[Your objective]: Present an exact copy of each line below.

** Opening Dataset records block **

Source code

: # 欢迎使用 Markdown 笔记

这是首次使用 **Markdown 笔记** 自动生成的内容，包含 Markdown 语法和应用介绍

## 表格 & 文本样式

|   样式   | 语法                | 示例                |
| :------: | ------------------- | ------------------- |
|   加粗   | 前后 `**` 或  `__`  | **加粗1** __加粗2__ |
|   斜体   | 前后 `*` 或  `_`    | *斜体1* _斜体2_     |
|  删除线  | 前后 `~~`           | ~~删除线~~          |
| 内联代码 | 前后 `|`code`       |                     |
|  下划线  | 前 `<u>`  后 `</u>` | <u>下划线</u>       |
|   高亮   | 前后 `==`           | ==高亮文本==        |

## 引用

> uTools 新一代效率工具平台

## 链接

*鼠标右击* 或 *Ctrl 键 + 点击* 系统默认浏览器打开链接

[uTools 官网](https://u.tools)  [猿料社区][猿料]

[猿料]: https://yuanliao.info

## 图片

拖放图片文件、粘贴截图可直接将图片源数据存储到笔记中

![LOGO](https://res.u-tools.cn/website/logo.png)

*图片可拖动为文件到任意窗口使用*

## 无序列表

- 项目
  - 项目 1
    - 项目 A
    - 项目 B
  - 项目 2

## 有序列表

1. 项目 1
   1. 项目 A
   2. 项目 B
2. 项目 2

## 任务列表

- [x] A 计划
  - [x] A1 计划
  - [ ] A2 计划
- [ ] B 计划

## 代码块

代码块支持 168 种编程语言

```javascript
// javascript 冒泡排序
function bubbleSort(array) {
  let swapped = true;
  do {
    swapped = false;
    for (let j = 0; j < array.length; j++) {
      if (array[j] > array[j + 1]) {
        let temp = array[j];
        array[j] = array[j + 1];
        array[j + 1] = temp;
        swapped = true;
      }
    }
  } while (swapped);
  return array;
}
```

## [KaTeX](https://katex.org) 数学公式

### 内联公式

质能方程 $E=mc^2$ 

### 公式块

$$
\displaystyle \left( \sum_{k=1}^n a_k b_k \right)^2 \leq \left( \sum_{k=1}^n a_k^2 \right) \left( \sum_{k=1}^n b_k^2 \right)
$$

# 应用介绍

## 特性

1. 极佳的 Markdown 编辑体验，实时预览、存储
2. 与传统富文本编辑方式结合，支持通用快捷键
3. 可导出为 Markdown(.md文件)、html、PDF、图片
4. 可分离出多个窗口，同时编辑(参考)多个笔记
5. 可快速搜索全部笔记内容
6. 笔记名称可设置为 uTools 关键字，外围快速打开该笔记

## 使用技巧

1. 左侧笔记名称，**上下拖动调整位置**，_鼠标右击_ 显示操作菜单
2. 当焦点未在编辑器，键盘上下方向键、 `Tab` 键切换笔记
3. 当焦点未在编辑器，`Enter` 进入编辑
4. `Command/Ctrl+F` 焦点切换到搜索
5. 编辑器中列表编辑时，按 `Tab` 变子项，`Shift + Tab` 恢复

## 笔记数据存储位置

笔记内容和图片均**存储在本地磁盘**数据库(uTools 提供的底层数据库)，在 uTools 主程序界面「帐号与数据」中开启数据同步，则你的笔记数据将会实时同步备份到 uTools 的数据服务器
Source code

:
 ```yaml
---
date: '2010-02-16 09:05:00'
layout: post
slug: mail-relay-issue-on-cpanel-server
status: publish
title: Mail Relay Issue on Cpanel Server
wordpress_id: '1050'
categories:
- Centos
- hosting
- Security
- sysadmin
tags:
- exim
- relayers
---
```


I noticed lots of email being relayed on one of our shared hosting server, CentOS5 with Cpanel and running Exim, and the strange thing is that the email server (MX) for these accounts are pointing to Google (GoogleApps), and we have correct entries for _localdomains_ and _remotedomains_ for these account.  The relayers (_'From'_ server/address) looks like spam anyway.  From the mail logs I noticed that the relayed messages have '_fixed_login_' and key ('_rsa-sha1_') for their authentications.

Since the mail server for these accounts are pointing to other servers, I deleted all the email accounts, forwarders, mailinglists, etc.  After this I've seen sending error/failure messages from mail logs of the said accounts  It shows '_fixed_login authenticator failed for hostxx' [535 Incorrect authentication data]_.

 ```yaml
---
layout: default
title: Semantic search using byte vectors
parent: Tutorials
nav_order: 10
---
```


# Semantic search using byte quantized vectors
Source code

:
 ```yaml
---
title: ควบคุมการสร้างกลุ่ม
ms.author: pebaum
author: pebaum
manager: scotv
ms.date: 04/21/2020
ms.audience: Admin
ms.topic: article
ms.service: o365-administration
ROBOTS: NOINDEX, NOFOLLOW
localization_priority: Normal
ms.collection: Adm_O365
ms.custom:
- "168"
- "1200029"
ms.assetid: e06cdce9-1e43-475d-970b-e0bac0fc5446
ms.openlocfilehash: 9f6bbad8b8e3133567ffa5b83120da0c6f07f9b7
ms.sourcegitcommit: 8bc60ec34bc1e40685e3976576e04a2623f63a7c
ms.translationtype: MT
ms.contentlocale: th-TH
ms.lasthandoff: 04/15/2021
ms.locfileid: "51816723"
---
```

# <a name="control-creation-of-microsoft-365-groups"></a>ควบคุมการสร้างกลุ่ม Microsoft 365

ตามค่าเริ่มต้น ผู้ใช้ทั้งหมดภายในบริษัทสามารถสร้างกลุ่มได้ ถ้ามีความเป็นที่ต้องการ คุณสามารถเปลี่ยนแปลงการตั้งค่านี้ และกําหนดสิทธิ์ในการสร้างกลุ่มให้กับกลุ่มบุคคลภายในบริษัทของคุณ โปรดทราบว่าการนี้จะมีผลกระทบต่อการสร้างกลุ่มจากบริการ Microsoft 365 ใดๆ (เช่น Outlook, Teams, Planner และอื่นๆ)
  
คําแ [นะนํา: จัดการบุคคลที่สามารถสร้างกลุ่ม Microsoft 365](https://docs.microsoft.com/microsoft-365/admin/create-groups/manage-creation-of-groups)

** Closing Dataset records block **

[Written reply]:
Source code

: # 欢迎使用 Markdown 笔记

这是首次使用 **Markdown 笔记** 自动生成的内容，包含 Markdown 语法和应用介绍

## 表格 & 文本样式

|   样式   | 语法                | 示例                |
| :------: | ------------------- | ------------------- |
|   加粗   | 前后 `**` 或  `__`  | **加粗1** __加粗2__ |
|   斜体   | 前后 `*` 或  `_`    | *斜体1* _斜体2_     |
|  删除线  | 前后 `~~`           | ~~删除线~~          |
| 内联代码 | 前后 `|`code`       |                     |
|  下划线  | 前 `<u>`  后 `</u>` | <u>下划线</u>       |
|   高亮   | 前后 `==`           | ==高亮文本==        |

## 引用

> uTools 新一代效率工具平台

## 链接

*鼠标右击* 或 *Ctrl 键 + 点击* 系统默认浏览器打开链接

[uTools 官网](https://u.tools)  [猿料社区][猿料]

[猿料]: https://yuanliao.info

## 图片

拖放图片文件、粘贴截图可直接将图片源数据存储到笔记中

![LOGO](https://res.u-tools.cn/website/logo.png)

*图片可拖动为文件到任意窗口使用*

## 无序列表

- 项目
  - 项目 1
    - 项目 A
    - 项目 B
  - 项目 2

## 有序列表

1. 项目 1
   1. 项目 A
   2. 项目 B
2. 项目 2

## 任务列表

- [x] A 计划
  - [x] A1 计划
  - [ ] A2 计划
- [ ] B 计划

## 代码块

代码块支持 168 种编程语言

```javascript
// javascript 冒泡排序
function bubbleSort(array) {
  let swapped = true;
  do {
    swapped = false;
    for (let j = 0; j < array.length; j++) {
      if (array[j] > array[j + 1]) {
        let temp = array[j];
        array[j] = array[j + 1];
        array[j + 1] = temp;
        swapped = true;
      }
    }
  } while (swapped);
  return array;
}
```

## [KaTeX](https://katex.org) 数学公式

### 内联公式

质能方程 $E=mc^2$ 

### 公式块

$$
\displaystyle \left( \sum_{k=1}^n a_k b_k \right)^2 \leq \left( \sum_{k=1}^n a_k^2 \right) \left( \sum_{k=1}^n b_k^2 \right)
$$

# 应用介绍

## 特性

1. 极佳的 Markdown 编辑体验，实时预览、存储
2. 与传统富文本编辑方式结合，支持通用快捷键
3. 可导出为 Markdown(.md文件)、html、PDF、图片
4. 可分离出多个窗口，同时编辑(参考)多个笔记
5. 可快速搜索全部笔记内容
6. 笔记名称可设置为 uTools 关键字，外围快速打开该笔记

## 使用技巧

1. 左侧笔记名称，**上下拖动调整位置**，_鼠标右击_ 显示操作菜单
2. 当焦点未在编辑器，键盘上下方向键、 `Tab` 键切换笔记
3. 当焦点未在编辑器，`Enter` 进入编辑
4. `Command/Ctrl+F` 焦点切换到搜索
5. 编辑器中列表编辑时，按 `Tab` 变子项，`Shift + Tab` 恢复

## 笔记数据存储位置

笔记内容和图片均**存储在本地磁盘**数据库(uTools 提供的底层数据库)，在 uTools 主程序界面「帐号与数据」中开启数据同步，则你的笔记数据将会实时同步备份到 uTools 的数据服务器
Source code

:
 ```yaml
---
date: '2010-02-16 09:05:00'
layout: post
slug: mail-relay-issue-on-cpanel-server
status: publish
title: Mail Relay Issue on Cpanel Server
wordpress_id: '1050'
categories:
- Centos
- hosting
- Security
- sysadmin
tags:
- exim
- relayers
---
```


I noticed lots of email being relayed on one of our shared hosting server, CentOS5 with Cpanel and running Exim, and the strange thing is that the email server (MX) for these accounts are pointing to Google (GoogleApps), and we have correct entries for _localdomains_ and _remotedomains_ for these account.  The relayers (_'From'_ server/address) looks like spam anyway.  From the mail logs I noticed that the relayed messages have '_fixed_login_' and key ('_rsa-sha1_') for their authentications.

Since the mail server for these accounts are pointing to other servers, I deleted all the email accounts, forwarders, mailinglists, etc.  After this I've seen sending error/failure messages from mail logs of the said accounts  It shows '_fixed_login authenticator failed for hostxx' [535 Incorrect authentication data]_.

 ```yaml
---
layout: default
title: Semantic search using byte vectors
parent: Tutorials
nav_order: 10
---
```


# Semantic search using byte quantized vectors
Source code

:
 ```yaml
---
title: ควบคุมการสร้างกลุ่ม
ms.author: pebaum
author: pebaum
manager: scotv
ms.date: 04/21/2020
ms.audience: Admin
ms.topic: article
ms.service: o365-administration
ROBOTS: NOINDEX, NOFOLLOW
localization_priority: Normal
ms.collection: Adm_O365
ms.custom:
- "168"
- "1200029"
ms.assetid: e06cdce9-1e43-475d-970b-e0bac0fc5446
ms.openlocfilehash: 9f6bbad8b8e3133567ffa5b83120da0c6f07f9b7
ms.sourcegitcommit: 8bc60ec34bc1e40685e3976576e04a2623f63a7c
ms.translationtype: MT
ms.contentlocale: th-TH
ms.lasthandoff: 04/15/2021
ms.locfileid: "51816723"
---
```

# <a name="control-creation-of-microsoft-365-groups"></a>ควบคุมการสร้างกลุ่ม Microsoft 365

ตามค่าเริ่มต้น ผู้ใช้ทั้งหมดภายในบริษัทสามารถสร้างกลุ่มได้ ถ้ามีความเป็นที่ต้องการ คุณสามารถเปลี่ยนแปลงการตั้งค่านี้ และกําหนดสิทธิ์ในการสร้างกลุ่มให้กับกลุ่มบุคคลภายในบริษัทของคุณ โปรดทราบว่าการนี้จะมีผลกระทบต่อการสร้างกลุ่มจากบริการ Microsoft 365 ใดๆ (เช่น Outlook, Teams, Planner และอื่นๆ)
  
คําแ [นะนํา: จัดการบุคคลที่สามารถสร้างกลุ่ม Microsoft 365](https://docs.microsoft.com/microsoft-365/admin/create-groups/manage-creation-of-groups)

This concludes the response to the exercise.